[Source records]
********************

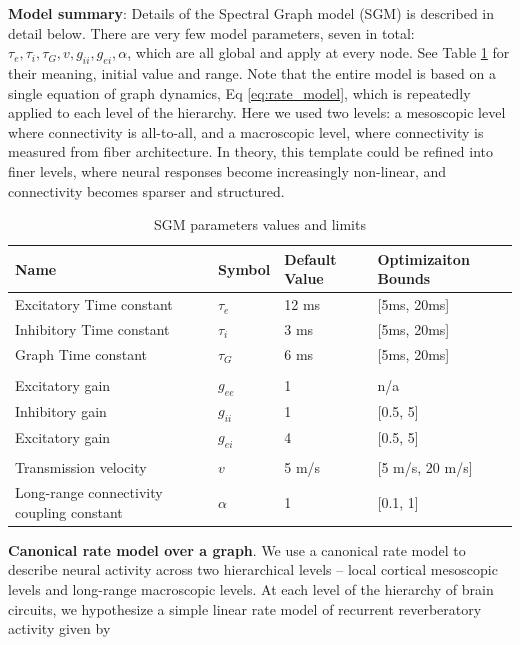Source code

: \textbf{Model summary}: Details of the Spectral Graph model (SGM) is
described in detail below. There are very few model parameters, seven in
total:
$\tau_{e}, \tau_{i}, \tau_{G}, v, g_{ii}, g_{ei}, \alpha$,
which are all global and apply at every node. See Table \ref{tab:SGM_parameters} for
their meaning, initial value and range. Note that the entire model is
based on a single equation of graph dynamics, Eq \ref{eq:rate_model}, which is
repeatedly applied to each level of the hierarchy. Here we used two
levels: a mesoscopic level where connectivity is all-to-all, and a
macroscopic level, where connectivity is measured from fiber
architecture. In theory, this template could be refined into finer
levels, where neural responses become increasingly non-linear, and
connectivity becomes sparser and structured.



\begin{table}
  \caption{SGM parameters values and limits}
  \label{tab:SGM_parameters}
  \centering
 \begin{tabular}{m{14em}|m{2cm}|m{2cm}|m{7em}}
 \hline
 Name & Symbol & Default Value & Optimizaiton Bounds \\
 \hline
 Excitatory Time constant & $ \tau_{e}$ & 12 ms & [5ms, 20ms] \\
 Inhibitory Time constant & $\tau_{i}$ & 3 ms & [5ms, 20ms] \\
 Graph Time constant & $\tau_{G}$ & 6 ms & [5ms, 20ms] \\
 \multicolumn{4}{l}{} \\
 Excitatory gain & $g_{ee}$ & 1 & n/a \\
 Inhibitory gain & $g_{ii}$ & 1 & [0.5, 5] \\
 Excitatory gain & $g_{ei}$ & 4 & [0.5, 5] \\
 \multicolumn{4}{l}{} \\
 Transmission velocity & $v$ & 5 m/s & [5 m/s, 20 m/s] \\
 Long-range connectivity coupling constant & $\alpha$ & 1 & [0.1, 1] \\
 \end{tabular}
\end{table}


\textbf{Canonical rate model over a graph}. We use a canonical rate
model to describe neural activity across two hierarchical levels --
local cortical mesoscopic levels and long-range macroscopic levels. At
each level of the hierarchy of brain circuits, we hypothesize a simple
linear rate model of recurrent reverberatory activity given by

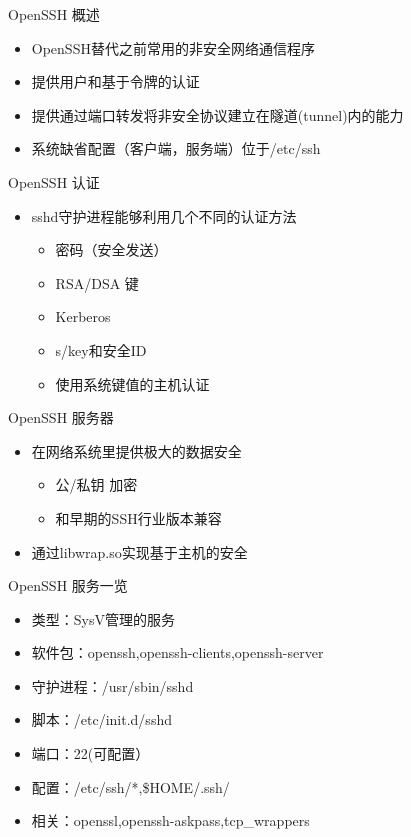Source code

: \begin{frame}{OpenSSH 概述}
\begin{itemize}
\item OpenSSH替代之前常用的非安全网络通信程序
\item 提供用户和基于令牌的认证
\item 提供通过端口转发将非安全协议建立在隧道(tunnel)内的能力
\item 系统缺省配置（客户端，服务端）位于/etc/ssh
\end{itemize}

\end{frame} 
\begin{frame}{OpenSSH 认证}
\begin{itemize}
\item sshd守护进程能够利用几个不同的认证方法

\begin{itemize}
\item 密码（安全发送）
\item RSA/DSA 键
\item Kerberos
\item s/key和安全ID
\item 使用系统键值的主机认证
\end{itemize}
\end{itemize}

\end{frame} 
\begin{frame}{OpenSSH 服务器}
\begin{itemize}
\item 在网络系统里提供极大的数据安全

\begin{itemize}
\item 公/私钥 加密
\item 和早期的SSH行业版本兼容
\end{itemize}
\item 通过libwrap.so实现基于主机的安全
\end{itemize}

\end{frame} 
\begin{frame}{OpenSSH 服务一览}
\begin{itemize}
\item 类型：SysV管理的服务
\item 软件包：openssh,openssh-clients,openssh-server
\item 守护进程：/usr/sbin/sshd
\item 脚本：/etc/init.d/sshd
\item 端口：22(可配置）
\item 配置：/etc/ssh/{*},\$HOME/.ssh/
\item 相关：openssl,openssh-askpass,tcp\_wrappers
\end{itemize}

\end{frame} 

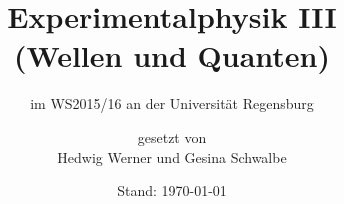 \usepackage[utf8]{inputenc}
\usepackage[T1]{fontenc}
\usepackage{babel}
\usepackage{csquotes}
\usepackage{lmodern}
\usepackage{microtype}
\usepackage{makeidx}
\makeindex
%
% 
\usepackage[intoc]{nomencl}
\makenomenclature
\usepackage[backend=biber]{biblatex}


\usepackage{color}

\usepackage{amsmath}
\usepackage{mathtools}
\usepackage{amssymb}
\usepackage{dsfont}
\usepackage{amsthm}
\usepackage[
output-decimal-marker={,},
exponent-product=\cdot,
per-mode=fraction]
{siunitx}
\usepackage{booktabs}
\usepackage{enumerate}

\usepackage[%
pdftitle={Experimentalphysik III (Wellen und Quanten)},
pdfauthor={Hedwig Werner}]%
{hyperref}
\usepackage{tabularx}
\usepackage{graphicx}
\usepackage{wrapfig}
\usepackage{gensymb}

\setcounter{tocdepth}{4}

\setcounter{secnumdepth}{4}
\renewcommand{\theparagraph}{\alph{paragraph})} 

\subject{Vorlesungsmitschrift}
\title{Experimentalphysik III\\ (Wellen und Quanten)}
\subtitle{im WS2015/16 an der Universität Regensburg}
\date{Stand: \today}
\author{{\Large gesetzt von}\\ Hedwig Werner und Gesina Schwalbe}


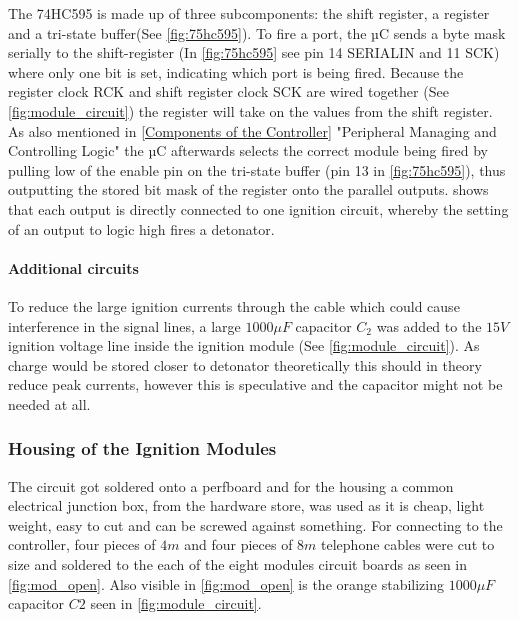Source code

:\noindent The 74HC595 is made up of three subcomponents: the shift register, a register and a tri-state buffer(See \cref{fig:75hc595}). To fire a port, the µC sends a byte mask serially to the shift-register (In \cref{fig:75hc595} see pin 14 SERIALIN and 11 SCK) where only one bit is set, indicating which port is being fired. Because the register clock RCK and shift register clock SCK are wired together (See \cref{fig:module_circuit}) the register will take on the values from the shift register. As also mentioned in \cref{Components of the Controller} "Peripheral Managing and Controlling Logic" the µC afterwards selects the correct module being fired by pulling low of the enable pin on the tri-state buffer (pin 13 in \cref{fig:75hc595}), thus outputting the stored bit mask of the register onto the parallel outputs.  shows that each output is directly connected to one ignition circuit, whereby the setting of an output to logic high fires a detonator.\\

\paragraph{Additional circuits}
To reduce the large ignition currents through the cable which could cause interference in the signal lines, a large $1000 \mu F$ capacitor $C_2$ was added to the $15V$ ignition voltage line inside the ignition module (See \cref{fig:module_circuit}). As charge would be stored closer to detonator theoretically this should in theory reduce peak currents, however this is speculative and the capacitor might not be needed at all.\\

\pagebreak

\subsubsection{Housing of the Ignition Modules}

\noindent The circuit got soldered onto a perfboard and for the housing a common electrical junction box, from the hardware store, was used as it is cheap, light weight, easy to cut and can be screwed against something. For connecting to the controller, four pieces of $4m$ and four pieces of $8m$ telephone cables were cut to size and soldered to the each of the eight modules circuit boards as seen in \cref{fig:mod_open}. Also visible in \cref{fig:mod_open} is the orange stabilizing $1000 \mu F$ capacitor $C2$ seen in \cref{fig:module_circuit}.

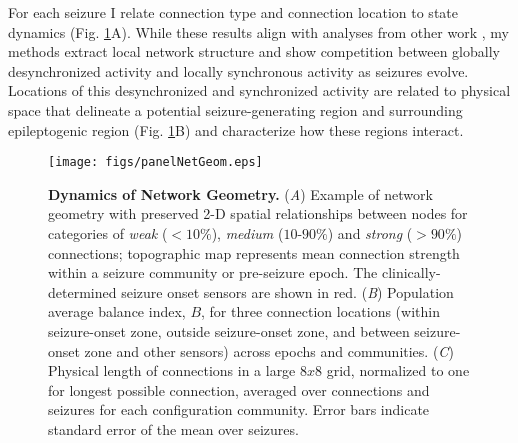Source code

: For each seizure I relate connection type and connection location to state dynamics (Fig. \ref{fig:netgeom}A). While these results align with analyses from other work \cite{schindler2006assessing, schindler2008evolving, kramer2010coalescence, jiruska2012synchronization}, my methods extract local network structure and show competition between globally desynchronized activity and locally synchronous activity as seizures evolve. Locations of this desynchronized and synchronized activity are related to physical space that delineate a potential seizure-generating region and surrounding epileptogenic region (Fig. \ref{fig:netgeom}B) and characterize how these regions interact.

\begin{figure}
\centering
\texttt{[image: figs/panelNetGeom.eps]}
\caption[Dynamic network geometry]{\textbf{Dynamics of Network Geometry.} (\textit{A}) Example of network geometry with preserved 2-D spatial relationships between nodes for categories of \emph{weak} ($<10\%$), \emph{medium} ($10$-$90\%$) and \emph{strong} ($>90\%$) connections; topographic map represents mean connection strength within a seizure community or pre-seizure epoch. The clinically-determined seizure onset sensors are shown in red. (\textit{B}) Population average balance index, $B$, for three connection locations (within seizure-onset zone, outside seizure-onset zone, and between seizure-onset zone and other sensors) across epochs and communities. (\textit{C}) Physical length of connections in a large $8x8$ grid, normalized to one for longest possible connection, averaged over connections and seizures for each configuration community. Error bars indicate standard error of the mean over seizures.}
\label{fig:netgeom}
\end{figure}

********************

** ASSIGNED TASK **
What you give back should match the entries above exactly, except that pictures are dropped.

** ANSWER FOR THE TASK **
Source code

: \textbf{Model summary}: Details of the Spectral Graph model (SGM) is
described in detail below. There are very few model parameters, seven in
total:
$\tau_{e}, \tau_{i}, \tau_{G}, v, g_{ii}, g_{ei}, \alpha$,
which are all global and apply at every node. See Table \ref{tab:SGM_parameters} for
their meaning, initial value and range. Note that the entire model is
based on a single equation of graph dynamics, Eq \ref{eq:rate_model}, which is
repeatedly applied to each level of the hierarchy. Here we used two
levels: a mesoscopic level where connectivity is all-to-all, and a
macroscopic level, where connectivity is measured from fiber
architecture. In theory, this template could be refined into finer
levels, where neural responses become increasingly non-linear, and
connectivity becomes sparser and structured.



\begin{table}
  \caption{SGM parameters values and limits}
  \label{tab:SGM_parameters}
  \centering
 \begin{tabular}{m{14em}|m{2cm}|m{2cm}|m{7em}}
 \hline
 Name & Symbol & Default Value & Optimizaiton Bounds \\
 \hline
 Excitatory Time constant & $ \tau_{e}$ & 12 ms & [5ms, 20ms] \\
 Inhibitory Time constant & $\tau_{i}$ & 3 ms & [5ms, 20ms] \\
 Graph Time constant & $\tau_{G}$ & 6 ms & [5ms, 20ms] \\
 \multicolumn{4}{l}{} \\
 Excitatory gain & $g_{ee}$ & 1 & n/a \\
 Inhibitory gain & $g_{ii}$ & 1 & [0.5, 5] \\
 Excitatory gain & $g_{ei}$ & 4 & [0.5, 5] \\
 \multicolumn{4}{l}{} \\
 Transmission velocity & $v$ & 5 m/s & [5 m/s, 20 m/s] \\
 Long-range connectivity coupling constant & $\alpha$ & 1 & [0.1, 1] \\
 \end{tabular}
\end{table}


\textbf{Canonical rate model over a graph}. We use a canonical rate
model to describe neural activity across two hierarchical levels --
local cortical mesoscopic levels and long-range macroscopic levels. At
each level of the hierarchy of brain circuits, we hypothesize a simple
linear rate model of recurrent reverberatory activity given by

Source code

: \begin{frame}{OpenSSH 概述}
\begin{itemize}
\item OpenSSH替代之前常用的非安全网络通信程序
\item 提供用户和基于令牌的认证
\item 提供通过端口转发将非安全协议建立在隧道(tunnel)内的能力
\item 系统缺省配置（客户端，服务端）位于/etc/ssh
\end{itemize}

\end{frame} 
\begin{frame}{OpenSSH 认证}
\begin{itemize}
\item sshd守护进程能够利用几个不同的认证方法

\begin{itemize}
\item 密码（安全发送）
\item RSA/DSA 键
\item Kerberos
\item s/key和安全ID
\item 使用系统键值的主机认证
\end{itemize}
\end{itemize}

\end{frame} 
\begin{frame}{OpenSSH 服务器}
\begin{itemize}
\item 在网络系统里提供极大的数据安全

\begin{itemize}
\item 公/私钥 加密
\item 和早期的SSH行业版本兼容
\end{itemize}
\item 通过libwrap.so实现基于主机的安全
\end{itemize}

\end{frame} 
\begin{frame}{OpenSSH 服务一览}
\begin{itemize}
\item 类型：SysV管理的服务
\item 软件包：openssh,openssh-clients,openssh-server
\item 守护进程：/usr/sbin/sshd
\item 脚本：/etc/init.d/sshd
\item 端口：22(可配置）
\item 配置：/etc/ssh/{*},\$HOME/.ssh/
\item 相关：openssl,openssh-askpass,tcp\_wrappers
\end{itemize}

\end{frame} 

 \usepackage[utf8]{inputenc}
\usepackage[T1]{fontenc}
\usepackage{babel}
\usepackage{csquotes}
\usepackage{lmodern}
\usepackage{microtype}
\usepackage{makeidx}
\makeindex
%
% 
\usepackage[intoc]{nomencl}
\makenomenclature
\usepackage[backend=biber]{biblatex}


\usepackage{color}

\usepackage{amsmath}
\usepackage{mathtools}
\usepackage{amssymb}
\usepackage{dsfont}
\usepackage{amsthm}
\usepackage[
output-decimal-marker={,},
exponent-product=\cdot,
per-mode=fraction]
{siunitx}
\usepackage{booktabs}
\usepackage{enumerate}

\usepackage[%
pdftitle={Experimentalphysik III (Wellen und Quanten)},
pdfauthor={Hedwig Werner}]%
{hyperref}
\usepackage{tabularx}
\usepackage{graphicx}
\usepackage{wrapfig}
\usepackage{gensymb}

\setcounter{tocdepth}{4}

\setcounter{secnumdepth}{4}
\renewcommand{\theparagraph}{\alph{paragraph})} 

\subject{Vorlesungsmitschrift}
\title{Experimentalphysik III\\ (Wellen und Quanten)}
\subtitle{im WS2015/16 an der Universität Regensburg}
\date{Stand: \today}
\author{{\Large gesetzt von}\\ Hedwig Werner und Gesina Schwalbe}


Source code

:\noindent The 74HC595 is made up of three subcomponents: the shift register, a register and a tri-state buffer(See \cref{fig:75hc595}). To fire a port, the µC sends a byte mask serially to the shift-register (In \cref{fig:75hc595} see pin 14 SERIALIN and 11 SCK) where only one bit is set, indicating which port is being fired. Because the register clock RCK and shift register clock SCK are wired together (See \cref{fig:module_circuit}) the register will take on the values from the shift register. As also mentioned in \cref{Components of the Controller} "Peripheral Managing and Controlling Logic" the µC afterwards selects the correct module being fired by pulling low of the enable pin on the tri-state buffer (pin 13 in \cref{fig:75hc595}), thus outputting the stored bit mask of the register onto the parallel outputs.  shows that each output is directly connected to one ignition circuit, whereby the setting of an output to logic high fires a detonator.\\

\paragraph{Additional circuits}
To reduce the large ignition currents through the cable which could cause interference in the signal lines, a large $1000 \mu F$ capacitor $C_2$ was added to the $15V$ ignition voltage line inside the ignition module (See \cref{fig:module_circuit}). As charge would be stored closer to detonator theoretically this should in theory reduce peak currents, however this is speculative and the capacitor might not be needed at all.\\

\pagebreak

\subsubsection{Housing of the Ignition Modules}

\noindent The circuit got soldered onto a perfboard and for the housing a common electrical junction box, from the hardware store, was used as it is cheap, light weight, easy to cut and can be screwed against something. For connecting to the controller, four pieces of $4m$ and four pieces of $8m$ telephone cables were cut to size and soldered to the each of the eight modules circuit boards as seen in \cref{fig:mod_open}. Also visible in \cref{fig:mod_open} is the orange stabilizing $1000 \mu F$ capacitor $C2$ seen in \cref{fig:module_circuit}.

Source code

: For each seizure I relate connection type and connection location to state dynamics (Fig. \ref{fig:netgeom}A). While these results align with analyses from other work \cite{schindler2006assessing, schindler2008evolving, kramer2010coalescence, jiruska2012synchronization}, my methods extract local network structure and show competition between globally desynchronized activity and locally synchronous activity as seizures evolve. Locations of this desynchronized and synchronized activity are related to physical space that delineate a potential seizure-generating region and surrounding epileptogenic region (Fig. \ref{fig:netgeom}B) and characterize how these regions interact.

\begin{figure}
\centering
\texttt{[image: figs/panelNetGeom.eps]}
\caption[Dynamic network geometry]{\textbf{Dynamics of Network Geometry.} (\textit{A}) Example of network geometry with preserved 2-D spatial relationships between nodes for categories of \emph{weak} ($<10\%$), \emph{medium} ($10$-$90\%$) and \emph{strong} ($>90\%$) connections; topographic map represents mean connection strength within a seizure community or pre-seizure epoch. The clinically-determined seizure onset sensors are shown in red. (\textit{B}) Population average balance index, $B$, for three connection locations (within seizure-onset zone, outside seizure-onset zone, and between seizure-onset zone and other sensors) across epochs and communities. (\textit{C}) Physical length of connections in a large $8x8$ grid, normalized to one for longest possible connection, averaged over connections and seizures for each configuration community. Error bars indicate standard error of the mean over seizures.}
\label{fig:netgeom}
\end{figure}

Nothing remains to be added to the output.